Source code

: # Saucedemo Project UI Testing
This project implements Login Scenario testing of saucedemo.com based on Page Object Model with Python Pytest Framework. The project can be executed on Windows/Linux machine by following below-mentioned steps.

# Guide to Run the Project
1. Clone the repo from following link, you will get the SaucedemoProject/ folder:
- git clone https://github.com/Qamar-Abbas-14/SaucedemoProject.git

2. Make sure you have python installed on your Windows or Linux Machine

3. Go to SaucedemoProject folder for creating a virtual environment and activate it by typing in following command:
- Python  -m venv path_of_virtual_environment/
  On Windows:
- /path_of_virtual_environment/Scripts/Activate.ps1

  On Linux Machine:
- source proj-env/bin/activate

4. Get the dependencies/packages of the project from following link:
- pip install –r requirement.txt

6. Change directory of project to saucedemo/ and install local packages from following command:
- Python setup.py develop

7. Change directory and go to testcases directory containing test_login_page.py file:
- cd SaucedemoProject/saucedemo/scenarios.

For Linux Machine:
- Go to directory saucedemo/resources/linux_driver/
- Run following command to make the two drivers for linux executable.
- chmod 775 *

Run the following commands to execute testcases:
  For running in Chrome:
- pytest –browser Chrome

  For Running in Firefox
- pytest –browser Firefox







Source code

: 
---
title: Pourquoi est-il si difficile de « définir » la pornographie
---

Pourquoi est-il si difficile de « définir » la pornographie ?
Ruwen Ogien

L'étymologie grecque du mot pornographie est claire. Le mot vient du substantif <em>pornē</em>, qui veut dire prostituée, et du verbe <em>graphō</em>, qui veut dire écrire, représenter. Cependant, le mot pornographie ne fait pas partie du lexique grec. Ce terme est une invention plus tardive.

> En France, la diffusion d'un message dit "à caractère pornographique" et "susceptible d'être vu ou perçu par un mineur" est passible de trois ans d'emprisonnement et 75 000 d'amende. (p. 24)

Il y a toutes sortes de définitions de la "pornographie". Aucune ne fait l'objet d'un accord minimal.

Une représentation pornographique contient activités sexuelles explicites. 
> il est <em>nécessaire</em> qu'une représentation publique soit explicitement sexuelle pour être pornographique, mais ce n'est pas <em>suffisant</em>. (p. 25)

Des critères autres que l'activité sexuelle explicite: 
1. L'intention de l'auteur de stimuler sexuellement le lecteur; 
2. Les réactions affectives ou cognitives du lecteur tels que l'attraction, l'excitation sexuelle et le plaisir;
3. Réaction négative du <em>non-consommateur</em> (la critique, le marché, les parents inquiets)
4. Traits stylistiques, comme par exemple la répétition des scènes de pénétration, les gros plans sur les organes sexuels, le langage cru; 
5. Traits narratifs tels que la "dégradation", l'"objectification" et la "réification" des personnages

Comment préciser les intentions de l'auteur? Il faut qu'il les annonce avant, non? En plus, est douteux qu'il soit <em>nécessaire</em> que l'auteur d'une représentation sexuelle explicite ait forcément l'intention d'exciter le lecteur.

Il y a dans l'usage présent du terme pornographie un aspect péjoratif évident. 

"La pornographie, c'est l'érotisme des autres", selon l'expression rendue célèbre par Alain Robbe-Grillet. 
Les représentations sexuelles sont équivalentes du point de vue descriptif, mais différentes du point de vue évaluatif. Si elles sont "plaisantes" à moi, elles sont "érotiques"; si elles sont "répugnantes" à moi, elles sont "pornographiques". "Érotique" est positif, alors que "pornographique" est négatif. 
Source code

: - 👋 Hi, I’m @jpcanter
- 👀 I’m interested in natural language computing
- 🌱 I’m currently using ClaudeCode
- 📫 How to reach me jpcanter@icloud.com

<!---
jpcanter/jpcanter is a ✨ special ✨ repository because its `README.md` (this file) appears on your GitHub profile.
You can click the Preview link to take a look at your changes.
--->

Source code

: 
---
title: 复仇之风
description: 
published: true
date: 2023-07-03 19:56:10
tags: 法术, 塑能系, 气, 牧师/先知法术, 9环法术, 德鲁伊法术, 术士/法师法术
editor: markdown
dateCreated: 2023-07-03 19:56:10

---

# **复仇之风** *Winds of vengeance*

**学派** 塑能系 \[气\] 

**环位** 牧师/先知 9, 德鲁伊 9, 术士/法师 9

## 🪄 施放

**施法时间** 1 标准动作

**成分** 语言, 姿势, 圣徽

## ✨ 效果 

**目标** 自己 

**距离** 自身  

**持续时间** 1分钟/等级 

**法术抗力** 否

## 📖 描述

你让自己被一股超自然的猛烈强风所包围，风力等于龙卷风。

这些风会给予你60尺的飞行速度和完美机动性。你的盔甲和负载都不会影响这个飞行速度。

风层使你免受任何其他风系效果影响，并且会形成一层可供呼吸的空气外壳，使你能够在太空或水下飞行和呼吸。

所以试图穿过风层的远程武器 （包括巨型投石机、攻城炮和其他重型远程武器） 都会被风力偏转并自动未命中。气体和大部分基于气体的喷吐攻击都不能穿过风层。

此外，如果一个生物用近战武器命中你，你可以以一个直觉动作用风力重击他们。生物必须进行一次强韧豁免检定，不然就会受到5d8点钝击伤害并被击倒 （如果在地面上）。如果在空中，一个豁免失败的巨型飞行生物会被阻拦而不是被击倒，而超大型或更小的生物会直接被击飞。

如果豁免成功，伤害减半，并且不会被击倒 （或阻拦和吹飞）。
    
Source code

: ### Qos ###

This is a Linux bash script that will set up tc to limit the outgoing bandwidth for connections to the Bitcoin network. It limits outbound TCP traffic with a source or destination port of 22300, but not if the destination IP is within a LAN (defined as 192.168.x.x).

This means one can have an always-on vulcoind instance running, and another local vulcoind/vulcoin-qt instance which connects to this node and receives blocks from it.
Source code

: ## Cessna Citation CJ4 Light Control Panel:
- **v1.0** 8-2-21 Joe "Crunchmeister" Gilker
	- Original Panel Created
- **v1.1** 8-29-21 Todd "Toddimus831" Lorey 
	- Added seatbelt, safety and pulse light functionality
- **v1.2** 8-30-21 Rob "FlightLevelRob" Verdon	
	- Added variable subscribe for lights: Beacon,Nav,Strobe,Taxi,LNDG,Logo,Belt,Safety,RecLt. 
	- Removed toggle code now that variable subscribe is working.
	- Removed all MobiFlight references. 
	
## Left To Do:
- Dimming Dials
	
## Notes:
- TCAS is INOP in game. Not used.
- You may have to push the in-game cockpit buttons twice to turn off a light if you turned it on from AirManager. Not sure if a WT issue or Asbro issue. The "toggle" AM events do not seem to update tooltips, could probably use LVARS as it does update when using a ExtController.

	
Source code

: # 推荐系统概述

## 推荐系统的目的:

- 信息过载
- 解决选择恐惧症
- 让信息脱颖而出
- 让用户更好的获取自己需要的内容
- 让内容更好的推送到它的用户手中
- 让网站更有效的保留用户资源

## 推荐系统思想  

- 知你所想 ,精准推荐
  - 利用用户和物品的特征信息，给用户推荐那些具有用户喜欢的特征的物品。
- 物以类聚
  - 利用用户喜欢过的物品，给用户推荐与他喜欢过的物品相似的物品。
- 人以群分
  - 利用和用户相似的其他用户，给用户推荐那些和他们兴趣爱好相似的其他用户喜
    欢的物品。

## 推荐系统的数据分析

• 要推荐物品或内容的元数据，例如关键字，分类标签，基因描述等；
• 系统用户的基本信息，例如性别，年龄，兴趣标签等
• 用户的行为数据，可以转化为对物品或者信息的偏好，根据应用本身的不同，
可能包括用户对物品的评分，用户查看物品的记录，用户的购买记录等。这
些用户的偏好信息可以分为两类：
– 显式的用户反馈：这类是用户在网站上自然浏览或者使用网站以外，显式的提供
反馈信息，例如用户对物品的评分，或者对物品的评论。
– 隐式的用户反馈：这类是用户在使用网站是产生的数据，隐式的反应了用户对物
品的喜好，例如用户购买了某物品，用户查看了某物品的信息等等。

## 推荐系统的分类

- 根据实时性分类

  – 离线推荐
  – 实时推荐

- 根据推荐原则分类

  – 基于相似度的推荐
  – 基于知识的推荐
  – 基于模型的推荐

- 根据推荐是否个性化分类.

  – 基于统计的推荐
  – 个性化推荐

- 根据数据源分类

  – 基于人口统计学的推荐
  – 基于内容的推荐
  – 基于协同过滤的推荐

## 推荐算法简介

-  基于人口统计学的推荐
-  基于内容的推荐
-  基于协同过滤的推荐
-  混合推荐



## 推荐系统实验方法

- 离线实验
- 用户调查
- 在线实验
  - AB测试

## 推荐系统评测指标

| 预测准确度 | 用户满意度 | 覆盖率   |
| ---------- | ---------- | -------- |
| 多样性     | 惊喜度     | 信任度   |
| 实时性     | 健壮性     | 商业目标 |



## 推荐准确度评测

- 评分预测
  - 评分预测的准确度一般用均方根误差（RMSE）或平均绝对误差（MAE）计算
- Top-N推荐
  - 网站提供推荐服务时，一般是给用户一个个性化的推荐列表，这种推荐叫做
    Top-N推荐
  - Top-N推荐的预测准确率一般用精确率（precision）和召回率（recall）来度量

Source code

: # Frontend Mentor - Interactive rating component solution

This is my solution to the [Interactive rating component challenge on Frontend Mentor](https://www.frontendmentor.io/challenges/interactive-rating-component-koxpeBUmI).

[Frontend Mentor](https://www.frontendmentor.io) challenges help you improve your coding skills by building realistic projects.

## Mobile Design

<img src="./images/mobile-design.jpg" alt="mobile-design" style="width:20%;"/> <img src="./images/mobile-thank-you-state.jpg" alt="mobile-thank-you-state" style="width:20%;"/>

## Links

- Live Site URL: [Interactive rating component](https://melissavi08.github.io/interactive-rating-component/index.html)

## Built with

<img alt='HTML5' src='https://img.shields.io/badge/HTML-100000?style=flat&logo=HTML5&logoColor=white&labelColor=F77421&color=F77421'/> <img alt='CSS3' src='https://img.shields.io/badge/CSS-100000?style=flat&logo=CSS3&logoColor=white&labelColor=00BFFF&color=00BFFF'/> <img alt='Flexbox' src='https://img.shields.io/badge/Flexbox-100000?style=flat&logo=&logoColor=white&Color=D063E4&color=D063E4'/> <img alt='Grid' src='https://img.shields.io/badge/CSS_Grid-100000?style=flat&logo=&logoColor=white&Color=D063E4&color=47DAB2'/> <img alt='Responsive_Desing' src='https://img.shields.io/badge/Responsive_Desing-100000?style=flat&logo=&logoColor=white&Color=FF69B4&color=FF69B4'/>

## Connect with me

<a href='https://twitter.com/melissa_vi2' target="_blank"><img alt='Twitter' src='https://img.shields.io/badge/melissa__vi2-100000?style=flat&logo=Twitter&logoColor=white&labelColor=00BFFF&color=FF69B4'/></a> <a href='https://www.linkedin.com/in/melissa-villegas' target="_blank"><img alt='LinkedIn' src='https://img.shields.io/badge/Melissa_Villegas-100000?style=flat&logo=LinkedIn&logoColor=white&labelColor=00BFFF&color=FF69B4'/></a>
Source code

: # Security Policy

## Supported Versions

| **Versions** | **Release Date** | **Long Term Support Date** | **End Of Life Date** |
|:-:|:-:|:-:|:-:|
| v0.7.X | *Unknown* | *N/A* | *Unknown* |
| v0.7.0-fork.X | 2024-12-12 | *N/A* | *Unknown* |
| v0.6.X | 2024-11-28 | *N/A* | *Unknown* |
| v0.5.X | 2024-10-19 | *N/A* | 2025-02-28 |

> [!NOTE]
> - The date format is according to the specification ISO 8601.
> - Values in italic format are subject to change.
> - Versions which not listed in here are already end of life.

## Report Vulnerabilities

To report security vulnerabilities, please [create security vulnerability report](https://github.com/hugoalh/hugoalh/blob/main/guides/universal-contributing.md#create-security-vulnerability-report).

* About this task
In the records above, the line with "- Removed toggle" marks the start and the line with "- You may have" marks the end; copy that stretch exactly, both lines included, and nothing else.

* Written solution
	- Removed toggle code now that variable subscribe is working.
	- Removed all MobiFlight references. 
	
## Left To Do:
- Dimming Dials
	
## Notes:
- TCAS is INOP in game. Not used.
- You may have to push the in-game cockpit buttons twice to turn off a light if you turned it on from AirManager. Not sure if a WT issue or Asbro issue. The "toggle" AM events do not seem to update tooltips, could probably use LVARS as it does update when using a ExtController.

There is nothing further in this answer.